Erst in dritter Linie Kapital ...

"Die kleinen Leute sind die treuesten", lautete Weinbergers Vermächtnis, er nahm sich in Sprechstunden und Briefen vieler Probleme von einfachen Menschen an. Von sozialer Gerechtigkeit hatte er klare Vorstellungen: "Die richtige Rangordnung in der Ertragsteilung kann unserer Meinung nach nur in der Reihenfolge: Lebensstandard des Arbeiters, Ausbaufähigkeit des Unternehmens und erst in dritter Linie in der Befriedigung der Kapitalansprüche liegen."

Seine christliche Grundhaltung ließ Weinberger bei aller Fähigkeit zur Polemik in Reden und Artikeln (er publizierte oft und viel im "Kleinen Volksblatt" und in der ÖAAB-Schrift "Freiheit") letztlich auf Versöhnung und Kompromisse hinsteuern.
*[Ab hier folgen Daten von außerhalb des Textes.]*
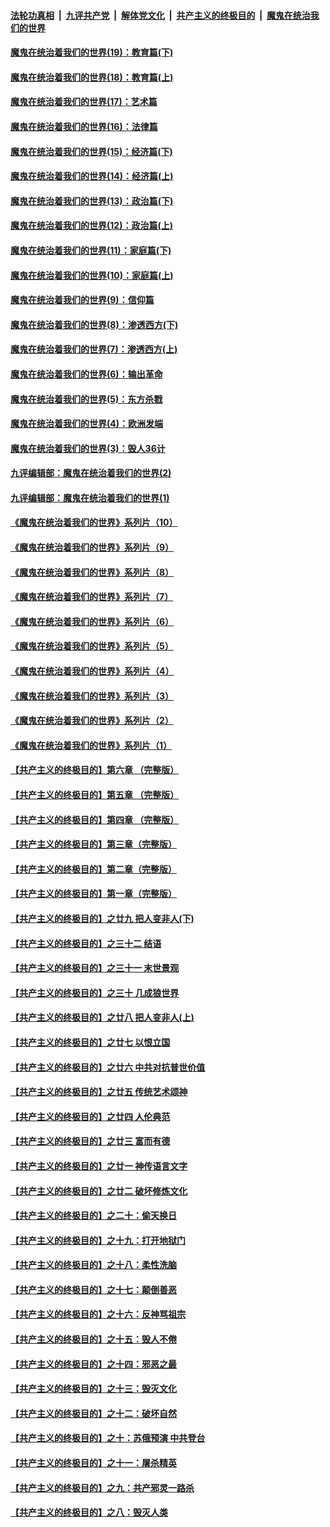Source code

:####  [法轮功真相](../../../../basic/blob/master/README.md?t=11050031) &nbsp;|&nbsp; [九评共产党](../../../../9ping.md/blob/master/README.md?t=11050031) &nbsp;|&nbsp; [解体党文化](../../../../jtdwh.md/blob/master/README.md?t=11050031)  &nbsp;|&nbsp; [共产主义的终极目的](../../../../gczydzjmd.md/blob/master/README.md?t=11050031) &nbsp;|&nbsp; [魔鬼在统治我们的世界](../../../../mgztzwmdsj.md/blob/master/README.md?t=11050031) 

#### [魔鬼在统治着我们的世界(19)：教育篇(下)](../pages/nsc422/n10564808.md?t=11050031) 

#### [魔鬼在统治着我们的世界(18)：教育篇(上)](../pages/nsc422/n10526970.md?t=11050031) 

#### [魔鬼在统治着我们的世界(17)：艺术篇](../pages/nsc422/n10499093.md?t=11050031) 

#### [魔鬼在统治着我们的世界(16)：法律篇](../pages/nsc422/n10485969.md?t=11050031) 

#### [魔鬼在统治着我们的世界(15)：经济篇(下)](../pages/nsc422/n10469975.md?t=11050031) 

#### [魔鬼在统治着我们的世界(14)：经济篇(上)](../pages/nsc422/n10457370.md?t=11050031) 

#### [魔鬼在统治着我们的世界(13)：政治篇(下)](../pages/nsc422/n10448270.md?t=11050031) 

#### [魔鬼在统治着我们的世界(12)：政治篇(上)](../pages/nsc422/n10444576.md?t=11050031) 

#### [魔鬼在统治着我们的世界(11)：家庭篇(下)](../pages/nsc422/n10440961.md?t=11050031) 

#### [魔鬼在统治着我们的世界(10)：家庭篇(上)](../pages/nsc422/n10435448.md?t=11050031) 

#### [魔鬼在统治着我们的世界(9)：信仰篇](../pages/nsc422/n10432159.md?t=11050031) 

#### [魔鬼在统治着我们的世界(8)：渗透西方(下)](../pages/nsc422/n10429603.md?t=11050031) 

#### [魔鬼在统治着我们的世界(7)：渗透西方(上)](../pages/nsc422/n10426013.md?t=11050031) 

#### [魔鬼在统治着我们的世界(6)：输出革命](../pages/nsc422/n10421536.md?t=11050031) 

#### [魔鬼在统治着我们的世界(5)：东方杀戮](../pages/nsc422/n10417707.md?t=11050031) 

#### [魔鬼在统治着我们的世界(4)：欧洲发端](../pages/nsc422/n10414890.md?t=11050031) 

#### [魔鬼在统治着我们的世界(3)：毁人36计](../pages/nsc422/n10411583.md?t=11050031) 

#### [九评编辑部：魔鬼在统治着我们的世界(2)](../pages/nsc422/n10410036.md?t=11050031) 

#### [九评编辑部：魔鬼在统治着我们的世界(1)](../pages/nsc422/n10406825.md?t=11050031) 

#### [《魔鬼在统治着我们的世界》系列片（10）](../pages/nsc422/n12292670.md?t=11050031) 

#### [《魔鬼在统治着我们的世界》系列片（9）](../pages/nsc422/n12290859.md?t=11050031) 

#### [《魔鬼在统治着我们的世界》系列片（8）](../pages/nsc422/n12287445.md?t=11050031) 

#### [《魔鬼在统治着我们的世界》系列片（7）](../pages/nsc422/n12283425.md?t=11050031) 

#### [《魔鬼在统治着我们的世界》系列片（6）](../pages/nsc422/n12282314.md?t=11050031) 

#### [《魔鬼在统治着我们的世界》系列片（5）](../pages/nsc422/n12281419.md?t=11050031) 

#### [《魔鬼在统治着我们的世界》系列片（4）](../pages/nsc422/n12274024.md?t=11050031) 

#### [《魔鬼在统治着我们的世界》系列片（3）](../pages/nsc422/n12271322.md?t=11050031) 

#### [《魔鬼在统治着我们的世界》系列片（2）](../pages/nsc422/n12269049.md?t=11050031) 

#### [《魔鬼在统治着我们的世界》系列片（1）](../pages/nsc422/n12267575.md?t=11050031) 

#### [【共产主义的终极目的】第六章 （完整版）](../pages/nsc422/n11428913.md?t=11050031) 

#### [【共产主义的终极目的】第五章 （完整版）](../pages/nsc422/n11428912.md?t=11050031) 

#### [【共产主义的终极目的】第四章 （完整版）](../pages/nsc422/n11428907.md?t=11050031) 

#### [【共产主义的终极目的】第三章（完整版）](../pages/nsc422/n11428848.md?t=11050031) 

#### [【共产主义的终极目的】第二章（完整版）](../pages/nsc422/n11428831.md?t=11050031) 

#### [【共产主义的终极目的】第一章（完整版）](../pages/nsc422/n11417651.md?t=11050031) 

#### [【共产主义的终极目的】之廿九 把人变非人(下)](../pages/nsc422/n11344140.md?t=11050031) 

#### [【共产主义的终极目的】之三十二 结语](../pages/nsc422/n11360535.md?t=11050031) 

#### [【共产主义的终极目的】之三十一 末世景观](../pages/nsc422/n11351129.md?t=11050031) 

#### [【共产主义的终极目的】之三十 几成狼世界](../pages/nsc422/n11348280.md?t=11050031) 

#### [【共产主义的终极目的】之廿八 把人变非人(上)](../pages/nsc422/n11340492.md?t=11050031) 

#### [【共产主义的终极目的】之廿七 以恨立国](../pages/nsc422/n11336944.md?t=11050031) 

#### [【共产主义的终极目的】之廿六 中共对抗普世价值](../pages/nsc422/n11324785.md?t=11050031) 

#### [【共产主义的终极目的】之廿五 传统艺术颂神](../pages/nsc422/n11296396.md?t=11050031) 

#### [【共产主义的终极目的】之廿四 人伦典范](../pages/nsc422/n11296397.md?t=11050031) 

#### [【共产主义的终极目的】之廿三 富而有德](../pages/nsc422/n11283598.md?t=11050031) 

#### [【共产主义的终极目的】之廿一 神传语言文字](../pages/nsc422/n11263265.md?t=11050031) 

#### [【共产主义的终极目的】之廿二 破坏修炼文化](../pages/nsc422/n11245728.md?t=11050031) 

#### [【共产主义的终极目的】之二十：偷天换日](../pages/nsc422/n11238846.md?t=11050031) 

#### [【共产主义的终极目的】之十九：打开地狱门](../pages/nsc422/n11206376.md?t=11050031) 

#### [【共产主义的终极目的】之十八：柔性洗脑](../pages/nsc422/n11199994.md?t=11050031) 

#### [【共产主义的终极目的】之十七：颠倒善恶](../pages/nsc422/n11179782.md?t=11050031) 

#### [【共产主义的终极目的】之十六：反神骂祖宗](../pages/nsc422/n11166798.md?t=11050031) 

#### [【共产主义的终极目的】之十五：毁人不倦](../pages/nsc422/n11166792.md?t=11050031) 

#### [【共产主义的终极目的】之十四：邪恶之最](../pages/nsc422/n11150249.md?t=11050031) 

#### [【共产主义的终极目的】之十三：毁灭文化](../pages/nsc422/n11135227.md?t=11050031) 

#### [【共产主义的终极目的】之十二：破坏自然](../pages/nsc422/n11135214.md?t=11050031) 

#### [【共产主义的终极目的】之十：苏俄预演 中共登台](../pages/nsc422/n11118424.md?t=11050031) 

#### [【共产主义的终极目的】之十一：屠杀精英](../pages/nsc422/n11118442.md?t=11050031) 

#### [【共产主义的终极目的】之九：共产邪灵一路杀](../pages/nsc422/n11114139.md?t=11050031) 

#### [【共产主义的终极目的】之八：毁灭人类](../pages/nsc422/n11108503.md?t=11050031) 

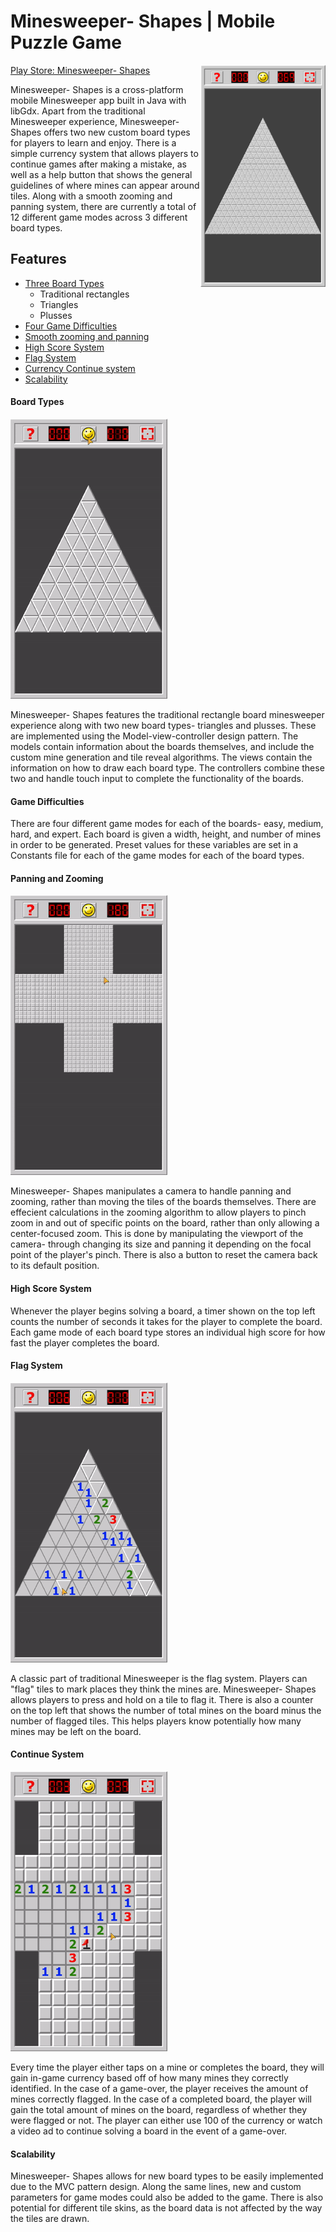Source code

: # Minesweeper- Shapes | Mobile Puzzle Game
<img src="assets/images/triangleboard.png" alt="title" style="float:right; width:200px"/>

[Play Store: Minesweeper- Shapes](https://play.google.com/store/apps/details?id=com.charizard832.shapesweeper)

Minesweeper- Shapes is a cross-platform mobile Minesweeper app built in Java with libGdx. Apart from the traditional Minesweeper experience, Minesweeper- Shapes offers two new custom board types for players to learn and enjoy. There is a simple currency system that allows players to continue games after making a mistake, as well as a help button that shows the general guidelines of where mines can appear around tiles. Along with a smooth zooming and panning system, there are currently a total of 12 different game modes across 3 different board types.

## Features
 - [Three Board Types](#board-types)
   - Traditional rectangles
   - Triangles
   - Plusses
 - [Four Game Difficulties](#game-difficulties)
 - [Smooth zooming and panning](#panning-and-zooming)
 - [High Score System](#high-score-system)
 - [Flag System](#high-score-system)
 - [Currency Continue system](#continue-system)
 - [Scalability](#scalability)

#### Board Types
![types](assets/gifs/types.gif)

Minesweeper- Shapes features the traditional rectangle board minesweeper experience along with two new board types- triangles and plusses. These are implemented using the Model-view-controller design pattern. The models contain information about the boards themselves, and include the custom mine generation and tile reveal algorithms. The views contain the information on how to draw each board type. The controllers combine these two and handle touch input to complete the functionality of the boards.

#### Game Difficulties
There are four different game modes for each of the boards- easy, medium, hard, and expert. Each board is given a width, height, and number of mines in order to be generated. Preset values for these variables are set in a Constants file for each of the game modes for each of the board types. 

#### Panning and Zooming
![zoom](assets/gifs/zoom.gif)

Minesweeper- Shapes manipulates a camera to handle panning and zooming, rather than moving the tiles of the boards themselves. There are effecient calculations in the zooming algorithm to allow players to pinch zoom in and out of specific points on the board, rather than only allowing a center-focused zoom. This is done by manipulating the viewport of the camera- through changing its size and panning it depending on the focal point of the player's pinch. There is also a button to reset the camera back to its default position.

#### High Score System
Whenever the player begins solving a board, a timer shown on the top left counts the number of seconds it takes for the player to complete the board. Each game mode of each board type stores an individual high score for how fast the player completes the board.

#### Flag System
![flag](assets/gifs/flag.gif)

A classic part of traditional Minesweeper is the flag system. Players can "flag" tiles to mark places they think the mines are. Minesweeper- Shapes allows players to press and hold on a tile to flag it. There is also a counter on the top left that shows the number of total mines on the board minus the number of flagged tiles. This helps players know potentially how many mines may be left on the board.

#### Continue System
![continue](assets/gifs/continue.gif)

Every time the player either taps on a mine or completes the board, they will gain in-game currency based off of how many mines they correctly identified. In the case of a game-over, the player receives the amount of mines correctly flagged. In the case of a completed board, the player will gain the total amount of mines on the board, regardless of whether they were flagged or not. The player can either use 100 of the currency or watch a video ad to continue solving a board in the event of a game-over.

#### Scalability
Minesweeper- Shapes allows for new board types to be easily implemented due to the MVC pattern design. Along the same lines, new and custom parameters for game modes could also be added to the game. There is also potential for different tile skins, as the board data is not affected by the way the tiles are drawn.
Er hatte Stärken und Schwächen, vor allem aber Prinzipien. Er war regelmäßiger Messbesucher in der Schottenkirche, zuletzt vorwiegend in St. Stephan. In seinem Glauben spielte, wie seine Tochter Waldtraud betont, Christus die zentrale Rolle, nicht die Amtsträger, und er ging gefasst und gut vorbereitet in den Tod: "In seinem ganzen Leben hat mir n ichts so imponiert wie sein Sterben."